▶ **Exercise objective**
Write out the data below exactly, from its first line to the line containing "204, 204, 0.68);padding:3px;'>Lemma-Fermat引理</span>", that line included.

(Extracted records)
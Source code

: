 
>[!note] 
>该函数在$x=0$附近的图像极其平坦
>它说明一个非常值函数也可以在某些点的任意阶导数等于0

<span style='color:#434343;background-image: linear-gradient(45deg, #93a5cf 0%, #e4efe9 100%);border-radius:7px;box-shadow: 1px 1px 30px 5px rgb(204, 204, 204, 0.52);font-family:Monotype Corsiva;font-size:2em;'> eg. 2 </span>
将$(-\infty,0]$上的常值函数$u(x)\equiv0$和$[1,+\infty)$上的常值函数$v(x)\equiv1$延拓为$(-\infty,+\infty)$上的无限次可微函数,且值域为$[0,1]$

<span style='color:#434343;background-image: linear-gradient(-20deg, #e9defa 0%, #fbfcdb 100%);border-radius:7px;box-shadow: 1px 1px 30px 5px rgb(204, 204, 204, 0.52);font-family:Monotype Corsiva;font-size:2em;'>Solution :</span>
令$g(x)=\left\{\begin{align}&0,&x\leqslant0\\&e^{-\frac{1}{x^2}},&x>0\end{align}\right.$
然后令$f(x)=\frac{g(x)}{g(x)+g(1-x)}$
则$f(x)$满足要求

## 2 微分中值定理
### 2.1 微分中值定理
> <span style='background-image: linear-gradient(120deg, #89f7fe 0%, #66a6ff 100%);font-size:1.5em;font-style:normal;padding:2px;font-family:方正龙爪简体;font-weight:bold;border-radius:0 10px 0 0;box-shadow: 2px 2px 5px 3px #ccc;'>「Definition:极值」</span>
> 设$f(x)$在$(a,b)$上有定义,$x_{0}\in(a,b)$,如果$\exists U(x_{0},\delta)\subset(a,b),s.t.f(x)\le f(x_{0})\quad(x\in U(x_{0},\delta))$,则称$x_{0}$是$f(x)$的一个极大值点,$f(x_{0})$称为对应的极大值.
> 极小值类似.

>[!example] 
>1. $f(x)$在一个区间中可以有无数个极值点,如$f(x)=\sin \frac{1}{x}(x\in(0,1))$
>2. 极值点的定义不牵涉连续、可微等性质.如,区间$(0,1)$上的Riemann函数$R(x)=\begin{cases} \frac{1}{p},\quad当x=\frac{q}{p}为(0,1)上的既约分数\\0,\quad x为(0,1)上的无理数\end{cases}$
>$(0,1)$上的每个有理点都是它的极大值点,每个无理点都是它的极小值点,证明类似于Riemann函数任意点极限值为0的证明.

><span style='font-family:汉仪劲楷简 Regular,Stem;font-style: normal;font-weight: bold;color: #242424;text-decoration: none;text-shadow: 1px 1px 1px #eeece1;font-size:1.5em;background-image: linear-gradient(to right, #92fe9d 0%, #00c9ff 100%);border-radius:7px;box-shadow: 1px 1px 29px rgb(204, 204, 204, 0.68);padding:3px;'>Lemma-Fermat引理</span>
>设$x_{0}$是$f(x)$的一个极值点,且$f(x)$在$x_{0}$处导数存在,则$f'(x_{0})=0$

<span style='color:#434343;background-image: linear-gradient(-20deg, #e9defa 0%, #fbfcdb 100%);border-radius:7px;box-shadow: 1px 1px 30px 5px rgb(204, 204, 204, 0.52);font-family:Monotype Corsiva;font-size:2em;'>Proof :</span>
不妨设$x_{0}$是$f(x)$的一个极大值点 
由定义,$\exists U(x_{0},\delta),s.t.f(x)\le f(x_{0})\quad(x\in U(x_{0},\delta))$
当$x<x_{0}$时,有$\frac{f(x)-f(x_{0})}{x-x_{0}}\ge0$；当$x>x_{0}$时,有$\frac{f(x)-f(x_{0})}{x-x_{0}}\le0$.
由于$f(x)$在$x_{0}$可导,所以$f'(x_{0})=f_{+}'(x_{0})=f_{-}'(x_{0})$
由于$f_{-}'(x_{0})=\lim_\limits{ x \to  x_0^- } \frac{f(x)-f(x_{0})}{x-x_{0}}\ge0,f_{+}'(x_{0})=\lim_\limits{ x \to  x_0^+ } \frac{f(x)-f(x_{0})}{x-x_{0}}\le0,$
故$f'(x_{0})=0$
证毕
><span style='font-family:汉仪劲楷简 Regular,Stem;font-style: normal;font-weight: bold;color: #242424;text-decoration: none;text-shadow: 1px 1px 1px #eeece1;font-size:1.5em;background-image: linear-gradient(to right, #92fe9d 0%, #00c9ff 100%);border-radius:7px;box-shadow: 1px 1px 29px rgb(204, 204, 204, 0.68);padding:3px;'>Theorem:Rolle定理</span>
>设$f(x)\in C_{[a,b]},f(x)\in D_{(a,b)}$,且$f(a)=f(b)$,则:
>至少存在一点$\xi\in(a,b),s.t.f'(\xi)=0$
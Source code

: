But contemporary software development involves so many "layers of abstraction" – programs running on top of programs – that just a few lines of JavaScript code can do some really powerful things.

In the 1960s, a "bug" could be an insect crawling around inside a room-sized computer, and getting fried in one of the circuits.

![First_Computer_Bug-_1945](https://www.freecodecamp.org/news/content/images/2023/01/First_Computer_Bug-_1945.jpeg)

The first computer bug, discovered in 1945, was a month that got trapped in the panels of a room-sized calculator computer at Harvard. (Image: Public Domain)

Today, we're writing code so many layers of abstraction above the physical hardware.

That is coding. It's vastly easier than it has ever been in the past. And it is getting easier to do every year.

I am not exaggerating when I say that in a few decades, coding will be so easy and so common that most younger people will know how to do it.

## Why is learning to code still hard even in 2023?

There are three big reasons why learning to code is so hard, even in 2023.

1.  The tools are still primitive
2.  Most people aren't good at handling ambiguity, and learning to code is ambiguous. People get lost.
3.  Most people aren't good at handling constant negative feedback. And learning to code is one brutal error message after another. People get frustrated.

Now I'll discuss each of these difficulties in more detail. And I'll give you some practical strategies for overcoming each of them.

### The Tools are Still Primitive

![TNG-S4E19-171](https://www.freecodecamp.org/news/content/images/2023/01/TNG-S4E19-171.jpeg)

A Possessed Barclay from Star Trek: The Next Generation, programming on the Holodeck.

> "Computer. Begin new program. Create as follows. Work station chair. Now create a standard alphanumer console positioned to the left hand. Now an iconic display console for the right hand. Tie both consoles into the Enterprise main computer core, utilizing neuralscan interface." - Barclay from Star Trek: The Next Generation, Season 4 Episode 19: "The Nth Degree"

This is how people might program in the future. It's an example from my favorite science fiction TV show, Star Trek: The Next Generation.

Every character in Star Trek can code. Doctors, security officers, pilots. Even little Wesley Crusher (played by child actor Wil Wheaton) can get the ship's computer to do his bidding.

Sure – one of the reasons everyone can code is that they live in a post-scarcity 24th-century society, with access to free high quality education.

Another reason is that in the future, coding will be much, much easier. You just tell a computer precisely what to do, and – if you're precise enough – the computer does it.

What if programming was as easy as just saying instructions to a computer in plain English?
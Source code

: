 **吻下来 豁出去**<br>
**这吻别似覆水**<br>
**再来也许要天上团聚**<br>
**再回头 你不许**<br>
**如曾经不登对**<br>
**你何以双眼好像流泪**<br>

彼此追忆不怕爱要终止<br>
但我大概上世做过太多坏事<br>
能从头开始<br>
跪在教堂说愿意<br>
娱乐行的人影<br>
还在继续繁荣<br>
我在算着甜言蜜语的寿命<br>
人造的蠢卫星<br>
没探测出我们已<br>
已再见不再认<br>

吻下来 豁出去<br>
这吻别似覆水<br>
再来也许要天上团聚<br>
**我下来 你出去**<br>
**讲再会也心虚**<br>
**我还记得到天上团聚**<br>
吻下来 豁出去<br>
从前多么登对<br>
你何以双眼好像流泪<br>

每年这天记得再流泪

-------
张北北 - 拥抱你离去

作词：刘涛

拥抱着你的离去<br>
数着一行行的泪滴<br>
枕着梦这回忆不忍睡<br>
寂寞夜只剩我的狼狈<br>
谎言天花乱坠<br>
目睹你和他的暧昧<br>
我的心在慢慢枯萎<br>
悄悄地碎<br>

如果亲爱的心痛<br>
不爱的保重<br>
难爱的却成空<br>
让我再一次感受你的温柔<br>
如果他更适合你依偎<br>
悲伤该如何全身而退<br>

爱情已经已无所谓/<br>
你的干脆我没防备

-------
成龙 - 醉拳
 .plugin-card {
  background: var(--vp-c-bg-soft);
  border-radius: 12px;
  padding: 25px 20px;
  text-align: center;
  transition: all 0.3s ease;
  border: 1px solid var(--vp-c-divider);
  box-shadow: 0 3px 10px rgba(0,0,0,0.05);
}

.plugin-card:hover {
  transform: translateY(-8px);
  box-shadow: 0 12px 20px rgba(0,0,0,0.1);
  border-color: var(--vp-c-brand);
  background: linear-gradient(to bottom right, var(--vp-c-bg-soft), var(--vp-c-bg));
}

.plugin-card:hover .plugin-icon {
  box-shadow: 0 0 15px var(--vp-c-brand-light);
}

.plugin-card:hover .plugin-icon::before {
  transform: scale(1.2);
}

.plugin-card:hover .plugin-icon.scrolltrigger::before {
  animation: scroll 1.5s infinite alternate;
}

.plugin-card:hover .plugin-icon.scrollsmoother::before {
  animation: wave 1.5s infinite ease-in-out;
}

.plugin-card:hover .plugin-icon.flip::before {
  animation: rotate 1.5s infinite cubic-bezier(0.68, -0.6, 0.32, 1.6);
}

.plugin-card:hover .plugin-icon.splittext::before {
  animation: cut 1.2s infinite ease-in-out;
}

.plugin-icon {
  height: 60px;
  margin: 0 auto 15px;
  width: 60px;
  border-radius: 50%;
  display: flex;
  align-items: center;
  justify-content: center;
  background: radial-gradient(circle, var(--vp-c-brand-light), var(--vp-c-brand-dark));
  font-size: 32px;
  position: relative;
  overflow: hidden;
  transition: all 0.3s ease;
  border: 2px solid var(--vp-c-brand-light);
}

▶ **Answer section**
Source code

: 
>[!note] 
>该函数在$x=0$附近的图像极其平坦
>它说明一个非常值函数也可以在某些点的任意阶导数等于0

<span style='color:#434343;background-image: linear-gradient(45deg, #93a5cf 0%, #e4efe9 100%);border-radius:7px;box-shadow: 1px 1px 30px 5px rgb(204, 204, 204, 0.52);font-family:Monotype Corsiva;font-size:2em;'> eg. 2 </span>
将$(-\infty,0]$上的常值函数$u(x)\equiv0$和$[1,+\infty)$上的常值函数$v(x)\equiv1$延拓为$(-\infty,+\infty)$上的无限次可微函数,且值域为$[0,1]$

<span style='color:#434343;background-image: linear-gradient(-20deg, #e9defa 0%, #fbfcdb 100%);border-radius:7px;box-shadow: 1px 1px 30px 5px rgb(204, 204, 204, 0.52);font-family:Monotype Corsiva;font-size:2em;'>Solution :</span>
令$g(x)=\left\{\begin{align}&0,&x\leqslant0\\&e^{-\frac{1}{x^2}},&x>0\end{align}\right.$
然后令$f(x)=\frac{g(x)}{g(x)+g(1-x)}$
则$f(x)$满足要求

## 2 微分中值定理
### 2.1 微分中值定理
> <span style='background-image: linear-gradient(120deg, #89f7fe 0%, #66a6ff 100%);font-size:1.5em;font-style:normal;padding:2px;font-family:方正龙爪简体;font-weight:bold;border-radius:0 10px 0 0;box-shadow: 2px 2px 5px 3px #ccc;'>「Definition:极值」</span>
> 设$f(x)$在$(a,b)$上有定义,$x_{0}\in(a,b)$,如果$\exists U(x_{0},\delta)\subset(a,b),s.t.f(x)\le f(x_{0})\quad(x\in U(x_{0},\delta))$,则称$x_{0}$是$f(x)$的一个极大值点,$f(x_{0})$称为对应的极大值.
> 极小值类似.

>[!example] 
>1. $f(x)$在一个区间中可以有无数个极值点,如$f(x)=\sin \frac{1}{x}(x\in(0,1))$
>2. 极值点的定义不牵涉连续、可微等性质.如,区间$(0,1)$上的Riemann函数$R(x)=\begin{cases} \frac{1}{p},\quad当x=\frac{q}{p}为(0,1)上的既约分数\\0,\quad x为(0,1)上的无理数\end{cases}$
>$(0,1)$上的每个有理点都是它的极大值点,每个无理点都是它的极小值点,证明类似于Riemann函数任意点极限值为0的证明.

><span style='font-family:汉仪劲楷简 Regular,Stem;font-style: normal;font-weight: bold;color: #242424;text-decoration: none;text-shadow: 1px 1px 1px #eeece1;font-size:1.5em;background-image: linear-gradient(to right, #92fe9d 0%, #00c9ff 100%);border-radius:7px;box-shadow: 1px 1px 29px rgb(204, 204, 204, 0.68);padding:3px;'>Lemma-Fermat引理</span>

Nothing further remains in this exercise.